Source records
------------------------------------------------------------------------

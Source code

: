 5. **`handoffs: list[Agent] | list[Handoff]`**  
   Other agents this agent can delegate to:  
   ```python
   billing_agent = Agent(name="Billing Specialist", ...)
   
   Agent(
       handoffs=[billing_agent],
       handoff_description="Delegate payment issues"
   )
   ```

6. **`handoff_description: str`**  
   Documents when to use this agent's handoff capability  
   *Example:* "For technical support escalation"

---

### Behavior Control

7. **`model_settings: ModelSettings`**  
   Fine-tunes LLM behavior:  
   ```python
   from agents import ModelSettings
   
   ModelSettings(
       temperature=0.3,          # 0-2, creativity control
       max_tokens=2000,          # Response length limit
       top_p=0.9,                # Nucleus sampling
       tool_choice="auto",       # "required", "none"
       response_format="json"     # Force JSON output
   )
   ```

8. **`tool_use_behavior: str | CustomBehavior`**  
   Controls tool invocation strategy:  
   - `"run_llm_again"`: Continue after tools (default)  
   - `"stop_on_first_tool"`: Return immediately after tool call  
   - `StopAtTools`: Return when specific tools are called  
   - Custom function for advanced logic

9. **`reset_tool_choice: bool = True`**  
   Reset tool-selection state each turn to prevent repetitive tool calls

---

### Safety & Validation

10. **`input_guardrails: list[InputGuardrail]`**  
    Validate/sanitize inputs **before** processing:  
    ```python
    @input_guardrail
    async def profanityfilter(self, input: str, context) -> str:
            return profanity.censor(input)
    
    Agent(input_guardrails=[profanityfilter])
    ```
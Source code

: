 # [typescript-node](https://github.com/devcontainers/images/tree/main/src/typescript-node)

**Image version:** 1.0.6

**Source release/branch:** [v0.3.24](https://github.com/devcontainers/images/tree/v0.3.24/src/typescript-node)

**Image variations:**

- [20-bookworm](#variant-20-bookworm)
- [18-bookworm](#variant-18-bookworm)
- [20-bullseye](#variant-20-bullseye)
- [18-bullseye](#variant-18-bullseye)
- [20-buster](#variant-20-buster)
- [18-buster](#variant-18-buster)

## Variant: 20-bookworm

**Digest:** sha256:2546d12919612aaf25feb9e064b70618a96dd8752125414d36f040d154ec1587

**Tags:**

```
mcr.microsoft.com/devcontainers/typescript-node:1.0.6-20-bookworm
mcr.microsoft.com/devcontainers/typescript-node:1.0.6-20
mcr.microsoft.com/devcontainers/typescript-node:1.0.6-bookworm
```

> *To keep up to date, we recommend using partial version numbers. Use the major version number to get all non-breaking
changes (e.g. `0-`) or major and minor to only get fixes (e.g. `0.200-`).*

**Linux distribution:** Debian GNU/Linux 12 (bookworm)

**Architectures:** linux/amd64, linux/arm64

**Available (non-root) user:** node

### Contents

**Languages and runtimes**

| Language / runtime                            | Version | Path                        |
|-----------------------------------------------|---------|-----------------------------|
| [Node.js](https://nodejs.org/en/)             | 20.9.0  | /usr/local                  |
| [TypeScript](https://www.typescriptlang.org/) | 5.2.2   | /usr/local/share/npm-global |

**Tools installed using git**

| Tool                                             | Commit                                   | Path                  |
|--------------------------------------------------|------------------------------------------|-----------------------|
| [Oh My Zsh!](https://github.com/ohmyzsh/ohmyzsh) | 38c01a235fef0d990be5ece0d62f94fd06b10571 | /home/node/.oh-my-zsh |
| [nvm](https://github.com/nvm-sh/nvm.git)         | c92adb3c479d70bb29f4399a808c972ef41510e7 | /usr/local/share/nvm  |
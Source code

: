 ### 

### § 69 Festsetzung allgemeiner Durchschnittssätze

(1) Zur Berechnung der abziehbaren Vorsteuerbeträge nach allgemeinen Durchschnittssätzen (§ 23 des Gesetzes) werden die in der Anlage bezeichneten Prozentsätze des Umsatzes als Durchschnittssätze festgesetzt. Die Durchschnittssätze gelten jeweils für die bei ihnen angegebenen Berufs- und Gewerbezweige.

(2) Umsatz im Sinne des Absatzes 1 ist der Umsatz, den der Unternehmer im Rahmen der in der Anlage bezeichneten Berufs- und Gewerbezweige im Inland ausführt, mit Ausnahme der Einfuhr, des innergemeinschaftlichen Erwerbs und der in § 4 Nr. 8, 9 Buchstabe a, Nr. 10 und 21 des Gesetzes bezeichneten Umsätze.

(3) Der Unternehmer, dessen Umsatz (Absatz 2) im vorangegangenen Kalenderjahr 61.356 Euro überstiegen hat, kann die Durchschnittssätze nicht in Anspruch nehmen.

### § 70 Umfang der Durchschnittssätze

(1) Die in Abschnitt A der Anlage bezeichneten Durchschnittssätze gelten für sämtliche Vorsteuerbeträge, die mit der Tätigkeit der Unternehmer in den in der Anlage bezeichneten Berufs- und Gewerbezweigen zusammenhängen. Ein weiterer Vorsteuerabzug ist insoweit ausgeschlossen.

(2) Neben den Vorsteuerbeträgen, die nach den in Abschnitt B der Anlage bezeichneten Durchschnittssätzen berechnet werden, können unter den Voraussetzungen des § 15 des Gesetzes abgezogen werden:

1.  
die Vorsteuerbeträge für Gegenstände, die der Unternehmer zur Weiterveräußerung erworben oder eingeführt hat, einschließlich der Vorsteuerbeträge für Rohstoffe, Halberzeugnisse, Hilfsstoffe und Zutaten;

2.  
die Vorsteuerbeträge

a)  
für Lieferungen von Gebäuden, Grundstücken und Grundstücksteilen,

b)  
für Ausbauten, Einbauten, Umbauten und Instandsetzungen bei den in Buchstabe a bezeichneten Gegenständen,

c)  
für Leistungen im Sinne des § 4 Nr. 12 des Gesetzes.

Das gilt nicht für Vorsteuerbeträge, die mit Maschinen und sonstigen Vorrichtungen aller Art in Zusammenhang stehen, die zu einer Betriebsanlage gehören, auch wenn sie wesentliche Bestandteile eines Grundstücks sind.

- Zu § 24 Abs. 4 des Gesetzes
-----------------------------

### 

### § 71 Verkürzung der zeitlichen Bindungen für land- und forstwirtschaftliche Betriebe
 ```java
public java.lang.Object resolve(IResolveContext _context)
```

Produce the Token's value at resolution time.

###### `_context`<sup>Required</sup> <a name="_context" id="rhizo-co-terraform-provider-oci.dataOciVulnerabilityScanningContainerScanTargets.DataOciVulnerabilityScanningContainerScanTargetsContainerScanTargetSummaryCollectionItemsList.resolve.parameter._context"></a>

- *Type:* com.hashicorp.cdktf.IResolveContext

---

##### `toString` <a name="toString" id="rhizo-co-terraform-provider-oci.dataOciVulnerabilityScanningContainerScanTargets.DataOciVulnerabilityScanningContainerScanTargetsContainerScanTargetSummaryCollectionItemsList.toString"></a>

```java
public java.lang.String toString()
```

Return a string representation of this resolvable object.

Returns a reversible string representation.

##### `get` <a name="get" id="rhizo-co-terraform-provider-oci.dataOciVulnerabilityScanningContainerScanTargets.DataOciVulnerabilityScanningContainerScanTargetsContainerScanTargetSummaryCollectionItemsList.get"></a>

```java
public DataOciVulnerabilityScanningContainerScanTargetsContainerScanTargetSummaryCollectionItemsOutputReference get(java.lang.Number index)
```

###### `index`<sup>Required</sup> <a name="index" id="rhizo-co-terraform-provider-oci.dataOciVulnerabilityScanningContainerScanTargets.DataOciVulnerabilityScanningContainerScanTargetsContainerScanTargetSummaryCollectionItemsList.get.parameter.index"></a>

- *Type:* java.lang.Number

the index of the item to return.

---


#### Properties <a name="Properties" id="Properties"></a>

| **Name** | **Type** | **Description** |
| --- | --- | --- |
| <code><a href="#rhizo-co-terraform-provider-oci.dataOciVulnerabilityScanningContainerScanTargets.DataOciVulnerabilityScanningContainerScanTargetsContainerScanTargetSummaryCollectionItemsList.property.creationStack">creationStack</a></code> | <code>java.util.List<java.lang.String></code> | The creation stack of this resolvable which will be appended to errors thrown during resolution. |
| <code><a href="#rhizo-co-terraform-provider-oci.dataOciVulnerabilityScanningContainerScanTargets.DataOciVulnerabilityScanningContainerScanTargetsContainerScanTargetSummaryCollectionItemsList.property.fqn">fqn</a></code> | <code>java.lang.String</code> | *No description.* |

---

------------------------------------------------------------------------

PROBLEM TO SOLVE –
Look through the data above. Find each line with the string "Buchstabe" and copy it.

RESULT FOR THIS EXERCISE –
(2) Umsatz im Sinne des Absatzes 1 ist der Umsatz, den der Unternehmer im Rahmen der in der Anlage bezeichneten Berufs- und Gewerbezweige im Inland ausführt, mit Ausnahme der Einfuhr, des innergemeinschaftlichen Erwerbs und der in § 4 Nr. 8, 9 Buchstabe a, Nr. 10 und 21 des Gesetzes bezeichneten Umsätze.
für Ausbauten, Einbauten, Umbauten und Instandsetzungen bei den in Buchstabe a bezeichneten Gegenständen,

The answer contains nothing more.